- _Work to complete_:
Copy the records below in full, changing no character.

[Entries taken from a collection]
------------
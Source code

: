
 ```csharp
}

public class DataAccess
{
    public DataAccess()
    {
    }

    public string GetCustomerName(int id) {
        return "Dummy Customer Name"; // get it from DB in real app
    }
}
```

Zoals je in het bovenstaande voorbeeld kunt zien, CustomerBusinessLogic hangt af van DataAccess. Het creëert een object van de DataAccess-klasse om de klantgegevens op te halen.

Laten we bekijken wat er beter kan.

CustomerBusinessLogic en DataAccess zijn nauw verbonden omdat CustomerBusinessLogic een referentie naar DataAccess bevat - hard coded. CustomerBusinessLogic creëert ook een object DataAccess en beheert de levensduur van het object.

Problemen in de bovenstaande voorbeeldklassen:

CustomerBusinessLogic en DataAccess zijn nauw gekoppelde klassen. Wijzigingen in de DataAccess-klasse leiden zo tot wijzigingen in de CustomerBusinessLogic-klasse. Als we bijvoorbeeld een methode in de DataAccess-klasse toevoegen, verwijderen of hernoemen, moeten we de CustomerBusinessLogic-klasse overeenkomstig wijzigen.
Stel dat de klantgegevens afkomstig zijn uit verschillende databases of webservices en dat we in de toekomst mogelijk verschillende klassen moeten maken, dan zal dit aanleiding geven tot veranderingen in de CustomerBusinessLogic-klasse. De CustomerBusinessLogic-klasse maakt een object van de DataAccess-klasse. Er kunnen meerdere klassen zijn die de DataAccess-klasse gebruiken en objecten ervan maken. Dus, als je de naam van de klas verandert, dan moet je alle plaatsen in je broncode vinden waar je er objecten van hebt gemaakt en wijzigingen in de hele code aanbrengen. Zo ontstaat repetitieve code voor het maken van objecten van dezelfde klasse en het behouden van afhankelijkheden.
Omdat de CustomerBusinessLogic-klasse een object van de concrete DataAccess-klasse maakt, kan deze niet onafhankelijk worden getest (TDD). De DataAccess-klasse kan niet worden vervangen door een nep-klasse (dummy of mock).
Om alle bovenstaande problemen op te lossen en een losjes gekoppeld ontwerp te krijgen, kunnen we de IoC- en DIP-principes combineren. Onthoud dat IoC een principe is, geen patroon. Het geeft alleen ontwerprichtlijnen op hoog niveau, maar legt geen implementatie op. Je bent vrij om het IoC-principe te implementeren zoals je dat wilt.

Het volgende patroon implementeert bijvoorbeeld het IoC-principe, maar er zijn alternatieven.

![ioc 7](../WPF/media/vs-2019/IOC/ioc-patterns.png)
------------
- _Your solution_:
Source code

:
 ```csharp
}

public class DataAccess
{
    public DataAccess()
    {
    }

    public string GetCustomerName(int id) {
        return "Dummy Customer Name"; // get it from DB in real app
    }
}
```

Zoals je in het bovenstaande voorbeeld kunt zien, CustomerBusinessLogic hangt af van DataAccess. Het creëert een object van de DataAccess-klasse om de klantgegevens op te halen.

Laten we bekijken wat er beter kan.

CustomerBusinessLogic en DataAccess zijn nauw verbonden omdat CustomerBusinessLogic een referentie naar DataAccess bevat - hard coded. CustomerBusinessLogic creëert ook een object DataAccess en beheert de levensduur van het object.

Problemen in de bovenstaande voorbeeldklassen:

CustomerBusinessLogic en DataAccess zijn nauw gekoppelde klassen. Wijzigingen in de DataAccess-klasse leiden zo tot wijzigingen in de CustomerBusinessLogic-klasse. Als we bijvoorbeeld een methode in de DataAccess-klasse toevoegen, verwijderen of hernoemen, moeten we de CustomerBusinessLogic-klasse overeenkomstig wijzigen.
Stel dat de klantgegevens afkomstig zijn uit verschillende databases of webservices en dat we in de toekomst mogelijk verschillende klassen moeten maken, dan zal dit aanleiding geven tot veranderingen in de CustomerBusinessLogic-klasse. De CustomerBusinessLogic-klasse maakt een object van de DataAccess-klasse. Er kunnen meerdere klassen zijn die de DataAccess-klasse gebruiken en objecten ervan maken. Dus, als je de naam van de klas verandert, dan moet je alle plaatsen in je broncode vinden waar je er objecten van hebt gemaakt en wijzigingen in de hele code aanbrengen. Zo ontstaat repetitieve code voor het maken van objecten van dezelfde klasse en het behouden van afhankelijkheden.
Omdat de CustomerBusinessLogic-klasse een object van de concrete DataAccess-klasse maakt, kan deze niet onafhankelijk worden getest (TDD). De DataAccess-klasse kan niet worden vervangen door een nep-klasse (dummy of mock).
Om alle bovenstaande problemen op te lossen en een losjes gekoppeld ontwerp te krijgen, kunnen we de IoC- en DIP-principes combineren. Onthoud dat IoC een principe is, geen patroon. Het geeft alleen ontwerprichtlijnen op hoog niveau, maar legt geen implementatie op. Je bent vrij om het IoC-principe te implementeren zoals je dat wilt.

Het volgende patroon implementeert bijvoorbeeld het IoC-principe, maar er zijn alternatieven.

![ioc 7](../WPF/media/vs-2019/IOC/ioc-patterns.png)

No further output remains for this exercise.